[Data for this task]:
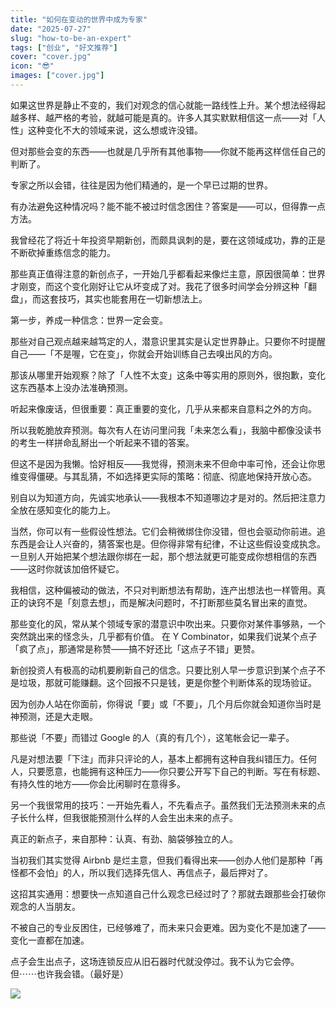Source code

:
```yaml
---
title: "如何在变动的世界中成为专家"
date: "2025-07-27"
slug: "how-to-be-an-expert"
tags: ["创业", "好文推荐"]
cover: "cover.jpg"
icon: "😎"
images: ["cover.jpg"]
---
```

如果这世界是静止不变的，我们对观念的信心就能一路线性上升。某个想法经得起越多样、越严格的考验，就越可能是真的。许多人其实默默相信这一点——对「人性」这种变化不大的领域来说，这么想或许没错。



但对那些会变的东西——也就是几乎所有其他事物——你就不能再这样信任自己的判断了。



专家之所以会错，往往是因为他们精通的，是一个早已过期的世界。



有办法避免这种情况吗？能不能不被过时信念困住？答案是——可以，但得靠一点方法。



我曾经花了将近十年投资早期新创，而颇具讽刺的是，要在这领域成功，靠的正是不断砍掉重练信念的能力。



那些真正值得注意的新创点子，一开始几乎都看起来像烂主意，原因很简单：世界才刚变，而这个变化刚好让它从坏变成了对。我花了很多时间学会分辨这种「翻盘」，而这套技巧，其实也能套用在一切新想法上。



第一步，养成一种信念：世界一定会变。



那些对自己观点越来越笃定的人，潜意识里其实是认定世界静止。只要你不时提醒自己——「不是喔，它在变」，你就会开始训练自己去嗅出风的方向。



那该从哪里开始观察？除了「人性不太变」这条中等实用的原则外，很抱歉，变化这东西基本上没办法准确预测。



听起来像废话，但很重要：真正重要的变化，几乎从来都来自意料之外的方向。



所以我乾脆放弃预测。每次有人在访问里问我「未来怎么看」，我脑中都像没读书的考生一样拼命乱掰出一个听起来不错的答案。



但这不是因为我懒。恰好相反——我觉得，预测未来不但命中率可怜，还会让你思维变得僵硬。与其乱猜，不如选择更实际的策略：彻底、彻底地保持开放心态。



别自以为知道方向，先诚实地承认——我根本不知道哪边才是对的。然后把注意力全放在感知变化的能力上。



当然，你可以有一些假设性想法。它们会稍微绑住你没错，但也会驱动你前进。追东西是会让人兴奋的，猜答案也是。但你得非常有纪律，不让这些假设变成执念。
一旦别人开始把某个想法跟你绑在一起，那个想法就更可能变成你想相信的东西——这时你就该加倍怀疑它。



我相信，这种偏被动的做法，不只对判断想法有帮助，连产出想法也一样管用。真正的诀窍不是「刻意去想」，而是解决问题时，不打断那些莫名冒出来的直觉。



那些变化的风，常从某个领域专家的潜意识中吹出来。只要你对某件事够熟，一个突然跳出来的怪念头，几乎都有价值。
在 Y Combinator，如果我们说某个点子「疯了点」，那通常是称赞——搞不好还比「这点子不错」更赞。



新创投资人有极高的动机要刷新自己的信念。只要比别人早一步意识到某个点子不是垃圾，那就可能赚翻。这个回报不只是钱，更是你整个判断体系的现场验证。



因为创办人站在你面前，你得说「要」或「不要」，几个月后你就会知道你当时是神预测，还是大走眼。



那些说「不要」而错过 Google 的人（真的有几个），这笔帐会记一辈子。



凡是对想法要「下注」而非只评论的人，基本上都拥有这种自我纠错压力。任何人，只要愿意，也能拥有这种压力——你只要公开写下自己的判断。写在有标题、有持久性的地方——你会比闲聊时在意得多。



另一个我很常用的技巧：一开始先看人，不先看点子。虽然我们无法预测未来的点子长什么样，但我很能预测什么样的人会生出未来的点子。



真正的新点子，来自那种：认真、有劲、脑袋够独立的人。



当初我们其实觉得 Airbnb 是烂主意，但我们看得出来——创办人他们是那种「再怪都不会怕」的人，所以我们选择先信人、再信点子，最后押对了。



这招其实通用：想要快一点知道自己什么观念已经过时了？那就去跟那些会打破你观念的人当朋友。



不被自己的专业反困住，已经够难了，而未来只会更难。因为变化不是加速了——变化一直都在加速。



点子会生出点子，这场连锁反应从旧石器时代就没停过。我不认为它会停。
但⋯⋯也许我会错。（最好是）




![](https://prod-files-secure.s3.us-west-2.amazonaws.com/112d0858-5090-4d34-a606-b75eb8d65fd2/46476355-9cf3-4e99-9b7a-3531bc426380/1000202064.png?X-Amz-Algorithm=AWS4-HMAC-SHA256&X-Amz-Content-Sha256=UNSIGNED-PAYLOAD&X-Amz-Credential=ASIAZI2LB4665MCA6B5S%2F20251022%2Fus-west-2%2Fs3%2Faws4_request&X-Amz-Date=20251022T074508Z&X-Amz-Expires=3600&X-Amz-Security-Token=IQoJb3JpZ2luX2VjEG8aCXVzLXdlc3QtMiJHMEUCIB5A4XKjo%2BPDeSCffsQv71AXJHhfnsB5UmFUX78kJDccAiEAonASnQZrfpmbKJ5D%2Bl6mrwQASC1ba2XyegxtzRxfGa0q%2FwMIKBAAGgw2Mzc0MjMxODM4MDUiDKG3ASV3zgwS8ThbPyrcA2XNToOX4BdMpH2Hmdby85DMpZZUUlI%2Fs4GXwSYl8k%2BxzZsfQYCXBTvUbBRI9x5BGRzE831RjFXAaeu%2FPi3bECSb1Y%2FguX4lB9uiJII%2BHOneZFsEivIjgkTRjPp5Acxho5051Y6L2cTT4LpC6POnhSYVBUhgTT7FdYdxMIiZc4QQE1pKvsPKUq5nN5gOOdx2IAP94Dkc2WMXr%2BhYcw7cDyVdFc4i0IjU4XG0RqYk8sCye%2Fvw2QR9vHzTU5rsv35xryqNpnZQXvq%2BQzI2sX1kkqkag7EoHrh7175mzGxytkYciT7XOmGpzADFDW2oZg%2FjQMleEzB0CCRfhNCvpc08Hl5MBHQiEY1nWrcTw9im3iGyjjG79SAI47fLoS%2BmLVcBsZfC8h6%2By2%2BL8Z9kXYRh3rXTE9TSf3jvZJuvgoFYUL885SkJ4PhLYqFv1FhTA76NPQeSAOtma7%2FxohlurKZXdSGQrkqNrrDplbtQjkzyucxhLHNyotILPRdKcVUdWiafdQhlfzbLtoM4moD%2BogPeixOMO1ucUFcgZE9C%2BGcoCTyLyuE1AcrD0I58CNyqt5hUsIm7Dj0IqcU8Y7KpidiqbD9tDVErM3oYlVHa4gwqw788hgorunkW5tBMFj8LMMWC4scGOqUBD%2B0r7mA5ddb%2B08bw2On0Ss2rYnYZh2FEkT9cEM1SxbQNB6RtCzQwKBgHYfn%2BD%2BLx36uVkfrHfHjqGA7p9RbmbpVEKxQGyfVNRRBZ8fX%2FQoUFN6eFqPgG8biY8h%2FPUbeyHiagVpb23Uzo%2BFRIRjTzvxl02MIrUV6peeHYedw%2BTMIcFDOmnP8NeJwWvDg%2Fb02H6Zd0n7ndkBnLyYvoHZ%2B8dmrfBDgs&X-Amz-Signature=3592ec8669aa32d8c8c26b202aab3b57c5c38e3775bde6878171be0fc0ecf172&X-Amz-SignedHeaders=host&x-amz-checksum-mode=ENABLED&x-id=GetObject)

[Exercise brief]: From the first line of the entries down to the line with "真正的新点子，来自那种：认真、有劲、脑袋够独立的人。", print each line exactly; omit any picture.

[Exercise response]:
Source code

:
```yaml
---
title: "如何在变动的世界中成为专家"
date: "2025-07-27"
slug: "how-to-be-an-expert"
tags: ["创业", "好文推荐"]
cover: "cover.jpg"
icon: "😎"
images: ["cover.jpg"]
---
```

如果这世界是静止不变的，我们对观念的信心就能一路线性上升。某个想法经得起越多样、越严格的考验，就越可能是真的。许多人其实默默相信这一点——对「人性」这种变化不大的领域来说，这么想或许没错。



但对那些会变的东西——也就是几乎所有其他事物——你就不能再这样信任自己的判断了。



专家之所以会错，往往是因为他们精通的，是一个早已过期的世界。



有办法避免这种情况吗？能不能不被过时信念困住？答案是——可以，但得靠一点方法。



我曾经花了将近十年投资早期新创，而颇具讽刺的是，要在这领域成功，靠的正是不断砍掉重练信念的能力。



那些真正值得注意的新创点子，一开始几乎都看起来像烂主意，原因很简单：世界才刚变，而这个变化刚好让它从坏变成了对。我花了很多时间学会分辨这种「翻盘」，而这套技巧，其实也能套用在一切新想法上。



第一步，养成一种信念：世界一定会变。



那些对自己观点越来越笃定的人，潜意识里其实是认定世界静止。只要你不时提醒自己——「不是喔，它在变」，你就会开始训练自己去嗅出风的方向。



那该从哪里开始观察？除了「人性不太变」这条中等实用的原则外，很抱歉，变化这东西基本上没办法准确预测。



听起来像废话，但很重要：真正重要的变化，几乎从来都来自意料之外的方向。



所以我乾脆放弃预测。每次有人在访问里问我「未来怎么看」，我脑中都像没读书的考生一样拼命乱掰出一个听起来不错的答案。



但这不是因为我懒。恰好相反——我觉得，预测未来不但命中率可怜，还会让你思维变得僵硬。与其乱猜，不如选择更实际的策略：彻底、彻底地保持开放心态。



别自以为知道方向，先诚实地承认——我根本不知道哪边才是对的。然后把注意力全放在感知变化的能力上。



当然，你可以有一些假设性想法。它们会稍微绑住你没错，但也会驱动你前进。追东西是会让人兴奋的，猜答案也是。但你得非常有纪律，不让这些假设变成执念。
一旦别人开始把某个想法跟你绑在一起，那个想法就更可能变成你想相信的东西——这时你就该加倍怀疑它。



我相信，这种偏被动的做法，不只对判断想法有帮助，连产出想法也一样管用。真正的诀窍不是「刻意去想」，而是解决问题时，不打断那些莫名冒出来的直觉。



那些变化的风，常从某个领域专家的潜意识中吹出来。只要你对某件事够熟，一个突然跳出来的怪念头，几乎都有价值。
在 Y Combinator，如果我们说某个点子「疯了点」，那通常是称赞——搞不好还比「这点子不错」更赞。



新创投资人有极高的动机要刷新自己的信念。只要比别人早一步意识到某个点子不是垃圾，那就可能赚翻。这个回报不只是钱，更是你整个判断体系的现场验证。



因为创办人站在你面前，你得说「要」或「不要」，几个月后你就会知道你当时是神预测，还是大走眼。



那些说「不要」而错过 Google 的人（真的有几个），这笔帐会记一辈子。



凡是对想法要「下注」而非只评论的人，基本上都拥有这种自我纠错压力。任何人，只要愿意，也能拥有这种压力——你只要公开写下自己的判断。写在有标题、有持久性的地方——你会比闲聊时在意得多。



另一个我很常用的技巧：一开始先看人，不先看点子。虽然我们无法预测未来的点子长什么样，但我很能预测什么样的人会生出未来的点子。



真正的新点子，来自那种：认真、有劲、脑袋够独立的人。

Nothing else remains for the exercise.